Your answer should consist only of the lines from the line containing "2. **Idle Target" through the last line below, each repeated exactly.

** DATA FOR THE TASK follows **

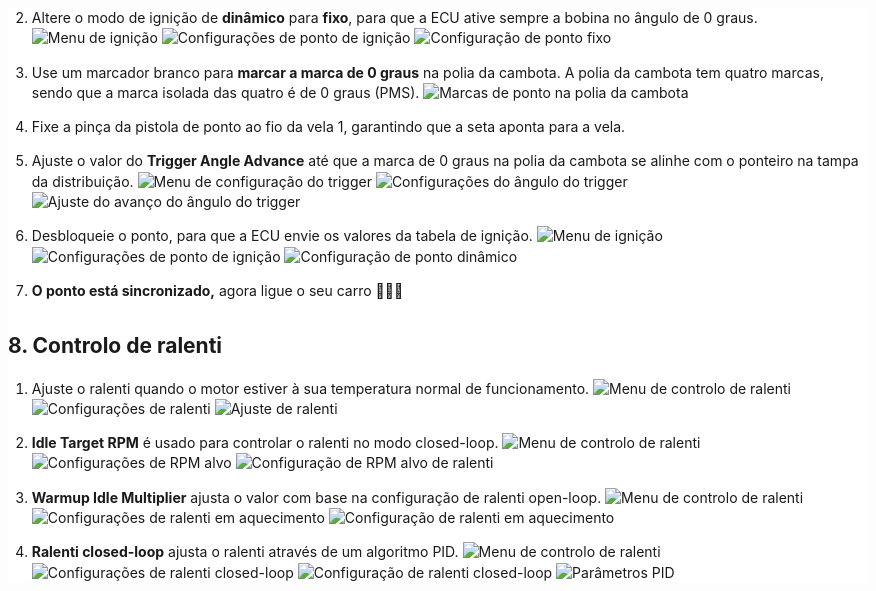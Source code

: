 2. Altere o modo de ignição de **dinâmico** para **fixo**, para que a ECU ative sempre a bobina no ângulo de 0 graus.
![Menu de ignição](/images/honda/honduino-obd2-dpfi/image14.png)
![Configurações de ponto de ignição](/images/honda/honduino-obd2-dpfi/image15.png)
![Configuração de ponto fixo](/images/honda/honduino-obd2-dpfi/image44.png)

3. Use um marcador branco para **marcar a marca de 0 graus** na polia da cambota.
A polia da cambota tem quatro marcas, sendo que a marca isolada das quatro é de 0 graus (PMS).
![Marcas de ponto na polia da cambota](/images/honda/honduino-obd2-dpfi/image45.png)

4. Fixe a pinça da pistola de ponto ao fio da vela 1, garantindo que a seta aponta para a vela.

5. Ajuste o valor do **Trigger Angle Advance** até que a marca de 0 graus na polia da cambota se alinhe com o ponteiro na tampa da distribuição.
![Menu de configuração do trigger](/images/honda/honduino-obd2-dpfi/image10.png)
![Configurações do ângulo do trigger](/images/honda/honduino-obd2-dpfi/image30.png)
![Ajuste do avanço do ângulo do trigger](/images/honda/honduino-obd2-dpfi/image46.png)

6. Desbloqueie o ponto, para que a ECU envie os valores da tabela de ignição.
![Menu de ignição](/images/honda/honduino-obd2-dpfi/image14.png)
![Configurações de ponto de ignição](/images/honda/honduino-obd2-dpfi/image15.png)
![Configuração de ponto dinâmico](/images/honda/honduino-obd2-dpfi/image47.png)

7. **O ponto está sincronizado,** agora ligue o seu carro 🥳🥳🥳

## 8. Controlo de ralenti

1. Ajuste o ralenti quando o motor estiver à sua temperatura normal de funcionamento.
![Menu de controlo de ralenti](/images/honda/honduino-obd2-dpfi/image48.png)
![Configurações de ralenti](/images/honda/honduino-obd2-dpfi/image49.png)
![Ajuste de ralenti](/images/honda/honduino-obd2-dpfi/image50.png)

2. **Idle Target RPM** é usado para controlar o ralenti no modo closed-loop.
![Menu de controlo de ralenti](/images/honda/honduino-obd2-dpfi/image48.png)
![Configurações de RPM alvo](/images/honda/honduino-obd2-dpfi/image51.png)
![Configuração de RPM alvo de ralenti](/images/honda/honduino-obd2-dpfi/image52.png)

3. **Warmup Idle Multiplier** ajusta o valor com base na configuração de ralenti open-loop.
![Menu de controlo de ralenti](/images/honda/honduino-obd2-dpfi/image48.png)
![Configurações de ralenti em aquecimento](/images/honda/honduino-obd2-dpfi/image53.png)
![Configuração de ralenti em aquecimento](/images/honda/honduino-obd2-dpfi/image54.png)

4. **Ralenti closed-loop** ajusta o ralenti através de um algoritmo PID.
![Menu de controlo de ralenti](/images/honda/honduino-obd2-dpfi/image48.png)
![Configurações de ralenti closed-loop](/images/honda/honduino-obd2-dpfi/image49.png)
![Configuração de ralenti closed-loop](/images/honda/honduino-obd2-dpfi/image55.png)
![Parâmetros PID](/images/honda/honduino-obd2-dpfi/image56.png)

** End of DATA FOR THE TASK **

REPLY TO THE EXERCISE:
2. **Idle Target RPM** é usado para controlar o ralenti no modo closed-loop.
![Menu de controlo de ralenti](/images/honda/honduino-obd2-dpfi/image48.png)
![Configurações de RPM alvo](/images/honda/honduino-obd2-dpfi/image51.png)
![Configuração de RPM alvo de ralenti](/images/honda/honduino-obd2-dpfi/image52.png)

3. **Warmup Idle Multiplier** ajusta o valor com base na configuração de ralenti open-loop.
![Menu de controlo de ralenti](/images/honda/honduino-obd2-dpfi/image48.png)
![Configurações de ralenti em aquecimento](/images/honda/honduino-obd2-dpfi/image53.png)
![Configuração de ralenti em aquecimento](/images/honda/honduino-obd2-dpfi/image54.png)

4. **Ralenti closed-loop** ajusta o ralenti através de um algoritmo PID.
![Menu de controlo de ralenti](/images/honda/honduino-obd2-dpfi/image48.png)
![Configurações de ralenti closed-loop](/images/honda/honduino-obd2-dpfi/image49.png)
![Configuração de ralenti closed-loop](/images/honda/honduino-obd2-dpfi/image55.png)
![Parâmetros PID](/images/honda/honduino-obd2-dpfi/image56.png)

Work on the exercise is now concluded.